In the wake of recent concerns raised by industry experts, UIDAI’s Aadhaar programme falls back on the track of digitisation. The government needs to overhaul the security framework for Aadhaar, alongside ensuring that the related verification methods such as e-KYC get a boost. In order to do so, the monetary limit in the e-KYC process should be raised to foster the adoption of paperless e-citizen services such as DigiLocker and Electronic National Automated Clearing House (e-NACH). This will, in turn, strengthen the financial digitisation in the country. This is on top of the long-standing incentivisation programme run by the government for customers and merchants. “For the Budget 2018-19, we hope that the government will continue to push digitisation of financial services and encourage consumers to use digital platforms for transactions. Initiatives such Aadhaar and UPI provide a good opportunity for banks, insurers, and fintech players to expand India’s efforts towards financial inclusion,” said Gaurav Hinduja, co-founder of Capital Float.

Corporate tax

The fintech industry is also pinning hopes on the reduction of corporate tax for fintech startups and other small firms that fall under the SME (or MSME) category. The tax is set at 25 percent currently for Small and Medium Enterprises. Moreover, the people involved in the process of encouraging digital platforms should get some concession from the government in the form of personal tax reduction. There should be a multidisciplinary innovation hub created for these people who can seamlessly share their ideas, the industry experts believe. Another huge demand that the fintech industry holds in the wishlist for Budget 2018 is that the fintech companies are deemed eligible under the government’s Mudra, SIDBI, and the credit guarantee schemes to receive low-cost funding from the government. “Fintech firms have not been brought within the purview of government schemes such as Mudra and credit guarantee schemes. Therefore, to foster the economic growth, we would recommend that the upcoming budget should revise Mudra and other existing credit guarantee schemes to cover Fintech firms,” said Shailendra Naidu, CEO, Obopay, a payments processing platform.

Fintech lending

In addition, the online lenders who are currently working with various banking institutions to offer loans to customers for online purchases are demanding that their presence be felt in the fintech sector. While the government has previously recognised the potential of these online lending firms, it has not done much to appease them. As pointed out by Shailendra Naidu, “In the upcoming budget 2018, we look forward to the government taking more initiatives to promote digital transactions and provide sizeable incentives to Fintech firms in India. Fintech firms that have partnered with banks and the ones who are implementing healthcare projects should be given increased incentives such as tax holiday for initial three years and tax rebate among others.”

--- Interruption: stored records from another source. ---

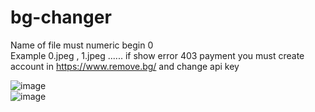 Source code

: # bg-changer
Name of file must numeric begin 0 <br>
Example 0.jpeg , 1.jpeg ...... 
if show error 403 payment you must create account in  https://www.remove.bg/ and change api key <br>

![image](https://user-images.githubusercontent.com/75780640/154251709-d27f485e-d8ed-48bf-97b5-f10b0a9d0174.png)
<br>
![image](https://user-images.githubusercontent.com/75780640/154251851-3b97c092-5acc-4284-9fb9-ed301d7c624f.png)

“Partnerships between payments and lending companies typifies what can be collaborative model going forward wherein payment companies rich in transaction data can monetise the same for lending; such a partnership can help lower acquisition costs. Developing a policy framework and allocating budget to enable small value lending without excessive documentation can further help small businesses,” said Charlie Lee, CEO, True Balance, a digital wallet company.